Paula Williams: Okay, ways to make them a little bit more systemic and or automatic is if you are using email. Put them together in a list and put them into Mailchimp, or Constant Contact, or some kind of the system that will deliver them once a week. So you do not want to be typing this out and sending an email from your email, client on your computer once a week. Number one, that is not a good use of your time. Secondly, that is kind of illegal unless you have people that have opted into —
John Williams: Yeah.
Paula Williams: Your list. So just type them all out. You can spend maybe an hour in Mailchimp, or Constant Contact, and get them all scheduled as emails, or you can set them up so that after somebody requests your tips, or after you make a sale you can tag that person in Constant Contact or Mailchimp, or whatever to receive these tips once a week for the next ten weeks.
John Williams: Right.
Paula Williams: Okay, super easy. The next one, if you are using Facebook or LinkedIn, both of those media have groups and I would recommend that if you are selling to a particular type of person you can either use groups that are already there, or you can create your own group and then publish your tips in that group.
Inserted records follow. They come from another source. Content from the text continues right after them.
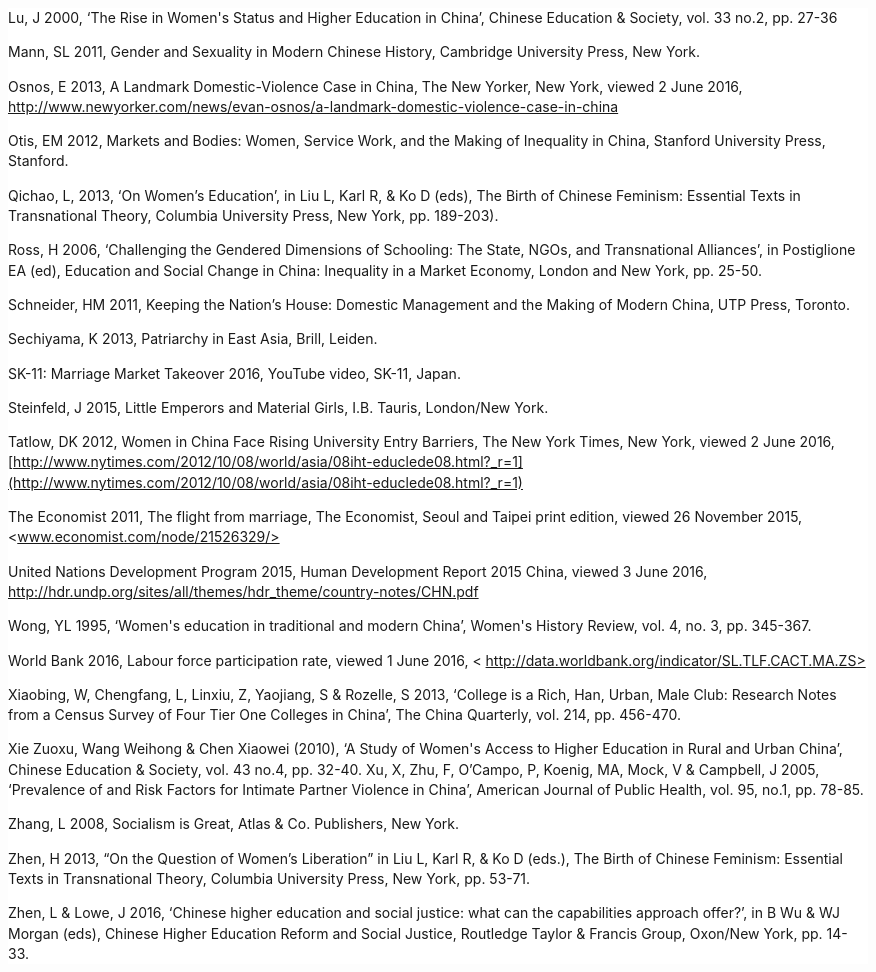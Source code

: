 Lu, J 2000, ‘The Rise in Women's Status and Higher Education in China’, Chinese Education & Society, vol. 33 no.2, pp. 27-36

Mann, SL 2011, Gender and Sexuality in Modern Chinese History, Cambridge University Press, New York. 

Osnos, E 2013, A Landmark Domestic-Violence Case in China, The New Yorker, New York, viewed 2 June 2016,  <http://www.newyorker.com/news/evan-osnos/a-landmark-domestic-violence-case-in-china>

Otis, EM 2012, Markets and Bodies: Women, Service Work, and the Making of Inequality in China, Stanford University Press, Stanford.

Qichao, L, 2013, ‘On Women’s Education’, in Liu L, Karl R, & Ko D (eds), The Birth of Chinese Feminism: Essential Texts in Transnational Theory, Columbia University Press, New York, pp. 189-203).

Ross, H 2006, ‘Challenging the Gendered Dimensions of Schooling: The State, NGOs, and Transnational Alliances’, in Postiglione EA (ed), Education and Social Change in China: Inequality in a Market Economy, London and New York, pp. 25-50.

Schneider, HM 2011, Keeping the Nation’s House: Domestic Management and the Making of Modern China, UTP Press, Toronto. 

Sechiyama, K 2013, Patriarchy in East Asia, Brill, Leiden. 

SK-11: Marriage Market Takeover 2016, YouTube video, SK-11, Japan. 

Steinfeld, J 2015, Little Emperors and Material Girls, I.B. Tauris, London/New York. 

Tatlow, DK 2012, Women in China Face Rising University Entry Barriers, The New York Times, New York, viewed 2 June 2016, [http://www.nytimes.com/2012/10/08/world/asia/08iht-educlede08.html?_r=1](http://www.nytimes.com/2012/10/08/world/asia/08iht-educlede08.html?_r=1)

The Economist 2011, The flight from marriage, The Economist, Seoul and Taipei print edition, viewed 26 November 2015, <www.economist.com/node/21526329/>

United Nations Development Program 2015, Human Development Report 2015 China, viewed 3 June 2016, http://hdr.undp.org/sites/all/themes/hdr_theme/country-notes/CHN.pdf

Wong, YL 1995, ‘Women's education in traditional and modern China’, Women's History Review, vol. 4, no. 3, pp. 345-367. 

World Bank 2016, Labour force participation rate, viewed 1 June 2016, < http://data.worldbank.org/indicator/SL.TLF.CACT.MA.ZS>

Xiaobing, W, Chengfang, L, Linxiu, Z, Yaojiang, S & Rozelle, S 2013, ‘College is a Rich, Han, Urban, Male Club: Research Notes from a Census Survey of Four Tier One Colleges in China’, The China Quarterly, vol. 214, pp. 456-470. 

Xie Zuoxu, Wang Weihong & Chen Xiaowei (2010), ‘A Study of Women's Access to Higher Education in Rural and Urban China’, Chinese Education & Society, vol. 43 no.4, pp. 32-40. 
Xu, X, Zhu, F, O’Campo, P, Koenig, MA, Mock, V & Campbell, J 2005, ‘Prevalence of and Risk Factors for Intimate Partner Violence in China’, American Journal of Public Health, vol. 95, no.1, pp. 78-85. 

Zhang, L 2008, Socialism is Great, Atlas & Co. Publishers, New York. 

Zhen, H 2013, “On the Question of Women’s Liberation” in Liu L, Karl R, & Ko D (eds.), The Birth of Chinese Feminism: Essential Texts in Transnational Theory, Columbia University Press, New York, pp. 53-71. 

Zhen, L & Lowe, J 2016, ‘Chinese higher education and social justice: what can the capabilities approach offer?’, in B Wu & WJ Morgan (eds), Chinese Higher Education Reform and Social Justice, Routledge Taylor & Francis Group, Oxon/New York, pp. 14-33.

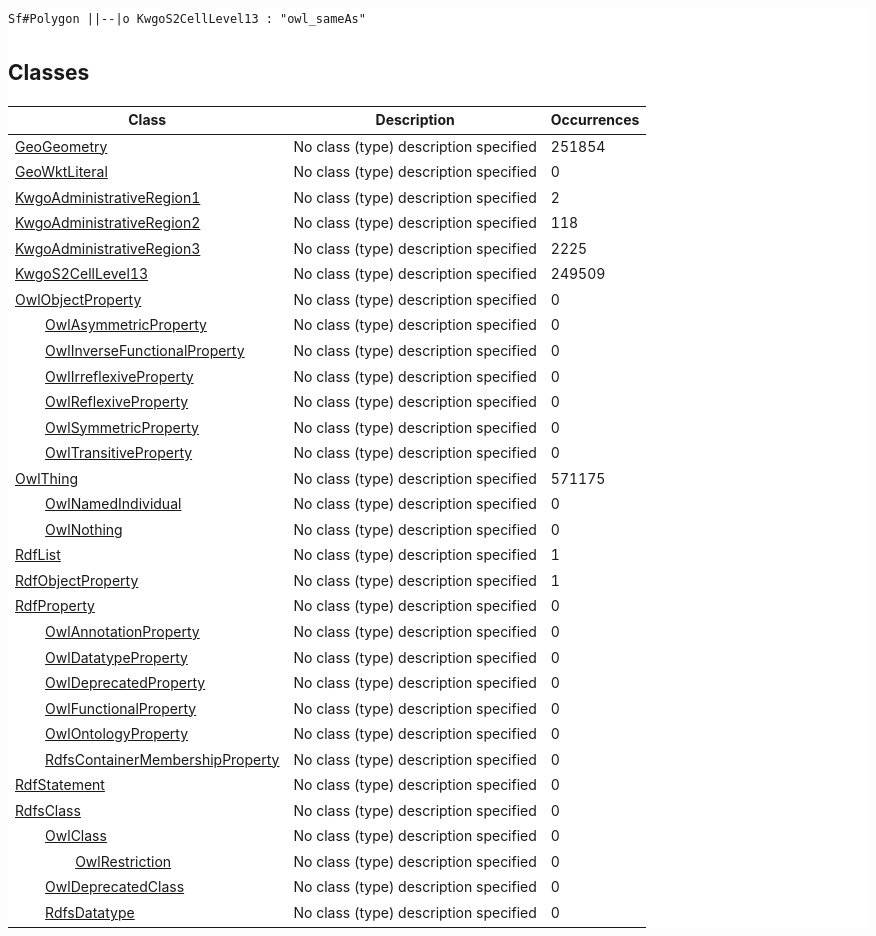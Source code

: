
 ```mermaid
Sf#Polygon ||--|o KwgoS2CellLevel13 : "owl_sameAs"

```



## Classes

| Class | Description | Occurrences |
| --- | --- | --- |
| [GeoGeometry](classes/GeoGeometry.md) | No class (type) description specified<br/>| 251854 | 
| [GeoWktLiteral](classes/GeoWktLiteral.md) | No class (type) description specified<br/>| 0 | 
| [KwgoAdministrativeRegion1](classes/KwgoAdministrativeRegion1.md) | No class (type) description specified<br/>| 2 | 
| [KwgoAdministrativeRegion2](classes/KwgoAdministrativeRegion2.md) | No class (type) description specified<br/>| 118 | 
| [KwgoAdministrativeRegion3](classes/KwgoAdministrativeRegion3.md) | No class (type) description specified<br/>| 2225 | 
| [KwgoS2CellLevel13](classes/KwgoS2CellLevel13.md) | No class (type) description specified<br/>| 249509 | 
| [OwlObjectProperty](classes/OwlObjectProperty.md) | No class (type) description specified<br/>| 0 | 
| &nbsp;&nbsp;&nbsp;&nbsp;&nbsp;&nbsp;&nbsp;&nbsp;[OwlAsymmetricProperty](classes/OwlAsymmetricProperty.md) | No class (type) description specified<br/>| 0 | 
| &nbsp;&nbsp;&nbsp;&nbsp;&nbsp;&nbsp;&nbsp;&nbsp;[OwlInverseFunctionalProperty](classes/OwlInverseFunctionalProperty.md) | No class (type) description specified<br/>| 0 | 
| &nbsp;&nbsp;&nbsp;&nbsp;&nbsp;&nbsp;&nbsp;&nbsp;[OwlIrreflexiveProperty](classes/OwlIrreflexiveProperty.md) | No class (type) description specified<br/>| 0 | 
| &nbsp;&nbsp;&nbsp;&nbsp;&nbsp;&nbsp;&nbsp;&nbsp;[OwlReflexiveProperty](classes/OwlReflexiveProperty.md) | No class (type) description specified<br/>| 0 | 
| &nbsp;&nbsp;&nbsp;&nbsp;&nbsp;&nbsp;&nbsp;&nbsp;[OwlSymmetricProperty](classes/OwlSymmetricProperty.md) | No class (type) description specified<br/>| 0 | 
| &nbsp;&nbsp;&nbsp;&nbsp;&nbsp;&nbsp;&nbsp;&nbsp;[OwlTransitiveProperty](classes/OwlTransitiveProperty.md) | No class (type) description specified<br/>| 0 | 
| [OwlThing](classes/OwlThing.md) | No class (type) description specified<br/>| 571175 | 
| &nbsp;&nbsp;&nbsp;&nbsp;&nbsp;&nbsp;&nbsp;&nbsp;[OwlNamedIndividual](classes/OwlNamedIndividual.md) | No class (type) description specified<br/>| 0 | 
| &nbsp;&nbsp;&nbsp;&nbsp;&nbsp;&nbsp;&nbsp;&nbsp;[OwlNothing](classes/OwlNothing.md) | No class (type) description specified<br/>| 0 | 
| [RdfList](classes/RdfList.md) | No class (type) description specified<br/>| 1 | 
| [RdfObjectProperty](classes/RdfObjectProperty.md) | No class (type) description specified<br/>| 1 | 
| [RdfProperty](classes/RdfProperty.md) | No class (type) description specified<br/>| 0 | 
| &nbsp;&nbsp;&nbsp;&nbsp;&nbsp;&nbsp;&nbsp;&nbsp;[OwlAnnotationProperty](classes/OwlAnnotationProperty.md) | No class (type) description specified<br/>| 0 | 
| &nbsp;&nbsp;&nbsp;&nbsp;&nbsp;&nbsp;&nbsp;&nbsp;[OwlDatatypeProperty](classes/OwlDatatypeProperty.md) | No class (type) description specified<br/>| 0 | 
| &nbsp;&nbsp;&nbsp;&nbsp;&nbsp;&nbsp;&nbsp;&nbsp;[OwlDeprecatedProperty](classes/OwlDeprecatedProperty.md) | No class (type) description specified<br/>| 0 | 
| &nbsp;&nbsp;&nbsp;&nbsp;&nbsp;&nbsp;&nbsp;&nbsp;[OwlFunctionalProperty](classes/OwlFunctionalProperty.md) | No class (type) description specified<br/>| 0 | 
| &nbsp;&nbsp;&nbsp;&nbsp;&nbsp;&nbsp;&nbsp;&nbsp;[OwlOntologyProperty](classes/OwlOntologyProperty.md) | No class (type) description specified<br/>| 0 | 
| &nbsp;&nbsp;&nbsp;&nbsp;&nbsp;&nbsp;&nbsp;&nbsp;[RdfsContainerMembershipProperty](classes/RdfsContainerMembershipProperty.md) | No class (type) description specified<br/>| 0 | 
| [RdfStatement](classes/RdfStatement.md) | No class (type) description specified<br/>| 0 | 
| [RdfsClass](classes/RdfsClass.md) | No class (type) description specified<br/>| 0 | 
| &nbsp;&nbsp;&nbsp;&nbsp;&nbsp;&nbsp;&nbsp;&nbsp;[OwlClass](classes/OwlClass.md) | No class (type) description specified<br/>| 0 | 
| &nbsp;&nbsp;&nbsp;&nbsp;&nbsp;&nbsp;&nbsp;&nbsp;&nbsp;&nbsp;&nbsp;&nbsp;&nbsp;&nbsp;&nbsp;&nbsp;[OwlRestriction](classes/OwlRestriction.md) | No class (type) description specified<br/>| 0 | 
| &nbsp;&nbsp;&nbsp;&nbsp;&nbsp;&nbsp;&nbsp;&nbsp;[OwlDeprecatedClass](classes/OwlDeprecatedClass.md) | No class (type) description specified<br/>| 0 | 
| &nbsp;&nbsp;&nbsp;&nbsp;&nbsp;&nbsp;&nbsp;&nbsp;[RdfsDatatype](classes/RdfsDatatype.md) | No class (type) description specified<br/>| 0 |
So that those tips become another reason that they should join your group that has the added benefit of helping your customers get to know your other customers.
Paula Williams: Helping them see what your other customers are asking and getting involved in those conversations and other things. So it is a nice way to publish your tips and also build your community. Same thing with your YouTube channel. If someone subscribed to your channel on YouTube, then they will automatically get each additional video as you put them out. So some nifty ways to automate this process and make it a little bit less work and a little bit more fun more benefit everything else, right?
John Williams: Yep.
Paula Williams: Okay. Anything else you want to say about — I mean, how do you get tips of the week? I have seen people in the past do them on postcards, but —
John Williams: Yeah.
Paula Williams: I do not know. Do they?
John Williams: Nope.
Paula Williams: Nope. Okay, cool. All right. So once again your audience you want to think about your audience and purpose if your purpose is prospecting and lead generation, you are going to do a different type of tips of the week. You know how to choose a product or service. You know, how to choose the best of the options out there.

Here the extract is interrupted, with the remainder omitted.